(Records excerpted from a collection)
----

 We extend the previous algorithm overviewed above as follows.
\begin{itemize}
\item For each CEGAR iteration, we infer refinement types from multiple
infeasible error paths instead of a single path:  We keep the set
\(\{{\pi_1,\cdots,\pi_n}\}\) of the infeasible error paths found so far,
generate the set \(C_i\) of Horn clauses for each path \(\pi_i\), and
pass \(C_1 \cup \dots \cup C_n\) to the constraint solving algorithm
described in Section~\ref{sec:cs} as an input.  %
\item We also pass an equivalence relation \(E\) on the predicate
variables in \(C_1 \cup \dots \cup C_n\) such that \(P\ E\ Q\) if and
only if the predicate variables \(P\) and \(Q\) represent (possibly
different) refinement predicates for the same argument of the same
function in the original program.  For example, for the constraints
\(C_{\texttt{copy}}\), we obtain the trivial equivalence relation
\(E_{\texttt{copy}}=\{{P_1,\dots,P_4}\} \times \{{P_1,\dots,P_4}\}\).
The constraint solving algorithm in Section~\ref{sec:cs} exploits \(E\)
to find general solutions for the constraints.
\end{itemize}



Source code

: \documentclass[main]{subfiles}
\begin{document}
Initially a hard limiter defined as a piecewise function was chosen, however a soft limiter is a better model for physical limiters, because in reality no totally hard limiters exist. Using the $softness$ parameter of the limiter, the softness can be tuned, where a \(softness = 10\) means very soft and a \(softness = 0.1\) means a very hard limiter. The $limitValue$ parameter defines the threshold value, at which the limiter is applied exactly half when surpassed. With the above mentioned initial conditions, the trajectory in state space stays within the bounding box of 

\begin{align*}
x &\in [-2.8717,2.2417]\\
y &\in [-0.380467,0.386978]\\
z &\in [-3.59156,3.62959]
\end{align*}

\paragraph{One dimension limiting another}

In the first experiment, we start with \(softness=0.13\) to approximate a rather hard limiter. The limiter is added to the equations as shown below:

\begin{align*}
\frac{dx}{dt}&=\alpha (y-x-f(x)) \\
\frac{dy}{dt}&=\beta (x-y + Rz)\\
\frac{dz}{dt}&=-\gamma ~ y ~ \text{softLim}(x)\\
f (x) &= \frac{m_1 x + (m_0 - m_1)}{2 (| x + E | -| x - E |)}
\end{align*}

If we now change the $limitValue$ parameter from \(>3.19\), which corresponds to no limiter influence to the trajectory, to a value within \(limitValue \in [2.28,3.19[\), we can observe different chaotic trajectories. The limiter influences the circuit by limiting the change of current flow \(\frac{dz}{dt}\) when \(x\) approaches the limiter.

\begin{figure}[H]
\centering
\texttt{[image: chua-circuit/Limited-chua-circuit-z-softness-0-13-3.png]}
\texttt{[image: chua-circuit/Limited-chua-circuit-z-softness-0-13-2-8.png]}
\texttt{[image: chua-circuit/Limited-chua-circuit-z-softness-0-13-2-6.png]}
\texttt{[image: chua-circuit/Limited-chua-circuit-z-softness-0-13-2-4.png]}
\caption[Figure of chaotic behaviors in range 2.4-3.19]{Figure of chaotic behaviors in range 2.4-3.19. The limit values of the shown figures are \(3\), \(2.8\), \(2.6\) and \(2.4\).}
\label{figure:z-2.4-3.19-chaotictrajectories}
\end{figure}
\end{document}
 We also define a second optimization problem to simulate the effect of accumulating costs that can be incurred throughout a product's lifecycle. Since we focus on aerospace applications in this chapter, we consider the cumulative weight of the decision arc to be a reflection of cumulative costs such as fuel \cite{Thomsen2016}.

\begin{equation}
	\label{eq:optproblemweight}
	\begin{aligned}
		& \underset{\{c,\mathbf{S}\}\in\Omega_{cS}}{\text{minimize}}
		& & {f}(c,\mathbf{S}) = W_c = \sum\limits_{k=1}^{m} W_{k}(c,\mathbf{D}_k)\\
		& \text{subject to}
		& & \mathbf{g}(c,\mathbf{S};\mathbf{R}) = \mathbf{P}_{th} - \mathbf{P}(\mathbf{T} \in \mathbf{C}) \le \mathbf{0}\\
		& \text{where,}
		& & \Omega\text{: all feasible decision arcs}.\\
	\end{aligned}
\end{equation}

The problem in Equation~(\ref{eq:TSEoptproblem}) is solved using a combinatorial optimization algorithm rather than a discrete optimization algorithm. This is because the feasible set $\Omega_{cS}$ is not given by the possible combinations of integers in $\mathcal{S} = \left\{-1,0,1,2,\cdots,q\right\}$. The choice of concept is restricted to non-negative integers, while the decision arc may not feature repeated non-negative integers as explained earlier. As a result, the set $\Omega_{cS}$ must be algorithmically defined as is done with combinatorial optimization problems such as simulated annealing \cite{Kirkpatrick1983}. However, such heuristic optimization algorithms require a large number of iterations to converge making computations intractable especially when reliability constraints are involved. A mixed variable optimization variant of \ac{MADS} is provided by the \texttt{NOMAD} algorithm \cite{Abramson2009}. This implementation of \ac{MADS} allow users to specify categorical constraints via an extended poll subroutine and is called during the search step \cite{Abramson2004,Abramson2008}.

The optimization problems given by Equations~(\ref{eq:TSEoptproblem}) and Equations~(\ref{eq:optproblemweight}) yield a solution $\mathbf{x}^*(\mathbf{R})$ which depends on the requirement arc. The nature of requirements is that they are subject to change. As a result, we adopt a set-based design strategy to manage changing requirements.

----

**PROBLEM TO WORK ON:** Copy out the records above exactly and completely.

**TASK OUTPUT:**
 We extend the previous algorithm overviewed above as follows.
\begin{itemize}
\item For each CEGAR iteration, we infer refinement types from multiple
infeasible error paths instead of a single path:  We keep the set
\(\{{\pi_1,\cdots,\pi_n}\}\) of the infeasible error paths found so far,
generate the set \(C_i\) of Horn clauses for each path \(\pi_i\), and
pass \(C_1 \cup \dots \cup C_n\) to the constraint solving algorithm
described in Section~\ref{sec:cs} as an input.  %
\item We also pass an equivalence relation \(E\) on the predicate
variables in \(C_1 \cup \dots \cup C_n\) such that \(P\ E\ Q\) if and
only if the predicate variables \(P\) and \(Q\) represent (possibly
different) refinement predicates for the same argument of the same
function in the original program.  For example, for the constraints
\(C_{\texttt{copy}}\), we obtain the trivial equivalence relation
\(E_{\texttt{copy}}=\{{P_1,\dots,P_4}\} \times \{{P_1,\dots,P_4}\}\).
The constraint solving algorithm in Section~\ref{sec:cs} exploits \(E\)
to find general solutions for the constraints.
\end{itemize}



Source code

: \documentclass[main]{subfiles}
\begin{document}
Initially a hard limiter defined as a piecewise function was chosen, however a soft limiter is a better model for physical limiters, because in reality no totally hard limiters exist. Using the $softness$ parameter of the limiter, the softness can be tuned, where a \(softness = 10\) means very soft and a \(softness = 0.1\) means a very hard limiter. The $limitValue$ parameter defines the threshold value, at which the limiter is applied exactly half when surpassed. With the above mentioned initial conditions, the trajectory in state space stays within the bounding box of 

\begin{align*}
x &\in [-2.8717,2.2417]\\
y &\in [-0.380467,0.386978]\\
z &\in [-3.59156,3.62959]
\end{align*}

\paragraph{One dimension limiting another}

In the first experiment, we start with \(softness=0.13\) to approximate a rather hard limiter. The limiter is added to the equations as shown below:

\begin{align*}
\frac{dx}{dt}&=\alpha (y-x-f(x)) \\
\frac{dy}{dt}&=\beta (x-y + Rz)\\
\frac{dz}{dt}&=-\gamma ~ y ~ \text{softLim}(x)\\
f (x) &= \frac{m_1 x + (m_0 - m_1)}{2 (| x + E | -| x - E |)}
\end{align*}

If we now change the $limitValue$ parameter from \(>3.19\), which corresponds to no limiter influence to the trajectory, to a value within \(limitValue \in [2.28,3.19[\), we can observe different chaotic trajectories. The limiter influences the circuit by limiting the change of current flow \(\frac{dz}{dt}\) when \(x\) approaches the limiter.

\begin{figure}[H]
\centering
\texttt{[image: chua-circuit/Limited-chua-circuit-z-softness-0-13-3.png]}
\texttt{[image: chua-circuit/Limited-chua-circuit-z-softness-0-13-2-8.png]}
\texttt{[image: chua-circuit/Limited-chua-circuit-z-softness-0-13-2-6.png]}
\texttt{[image: chua-circuit/Limited-chua-circuit-z-softness-0-13-2-4.png]}
\caption[Figure of chaotic behaviors in range 2.4-3.19]{Figure of chaotic behaviors in range 2.4-3.19. The limit values of the shown figures are \(3\), \(2.8\), \(2.6\) and \(2.4\).}
\label{figure:z-2.4-3.19-chaotictrajectories}
\end{figure}
\end{document}
 We also define a second optimization problem to simulate the effect of accumulating costs that can be incurred throughout a product's lifecycle. Since we focus on aerospace applications in this chapter, we consider the cumulative weight of the decision arc to be a reflection of cumulative costs such as fuel \cite{Thomsen2016}.

\begin{equation}
	\label{eq:optproblemweight}
	\begin{aligned}
		& \underset{\{c,\mathbf{S}\}\in\Omega_{cS}}{\text{minimize}}
		& & {f}(c,\mathbf{S}) = W_c = \sum\limits_{k=1}^{m} W_{k}(c,\mathbf{D}_k)\\
		& \text{subject to}
		& & \mathbf{g}(c,\mathbf{S};\mathbf{R}) = \mathbf{P}_{th} - \mathbf{P}(\mathbf{T} \in \mathbf{C}) \le \mathbf{0}\\
		& \text{where,}
		& & \Omega\text{: all feasible decision arcs}.\\
	\end{aligned}
\end{equation}

The problem in Equation~(\ref{eq:TSEoptproblem}) is solved using a combinatorial optimization algorithm rather than a discrete optimization algorithm. This is because the feasible set $\Omega_{cS}$ is not given by the possible combinations of integers in $\mathcal{S} = \left\{-1,0,1,2,\cdots,q\right\}$. The choice of concept is restricted to non-negative integers, while the decision arc may not feature repeated non-negative integers as explained earlier. As a result, the set $\Omega_{cS}$ must be algorithmically defined as is done with combinatorial optimization problems such as simulated annealing \cite{Kirkpatrick1983}. However, such heuristic optimization algorithms require a large number of iterations to converge making computations intractable especially when reliability constraints are involved. A mixed variable optimization variant of \ac{MADS} is provided by the \texttt{NOMAD} algorithm \cite{Abramson2009}. This implementation of \ac{MADS} allow users to specify categorical constraints via an extended poll subroutine and is called during the search step \cite{Abramson2004,Abramson2008}.

The optimization problems given by Equations~(\ref{eq:TSEoptproblem}) and Equations~(\ref{eq:optproblemweight}) yield a solution $\mathbf{x}^*(\mathbf{R})$ which depends on the requirement arc. The nature of requirements is that they are subject to change. As a result, we adopt a set-based design strategy to manage changing requirements.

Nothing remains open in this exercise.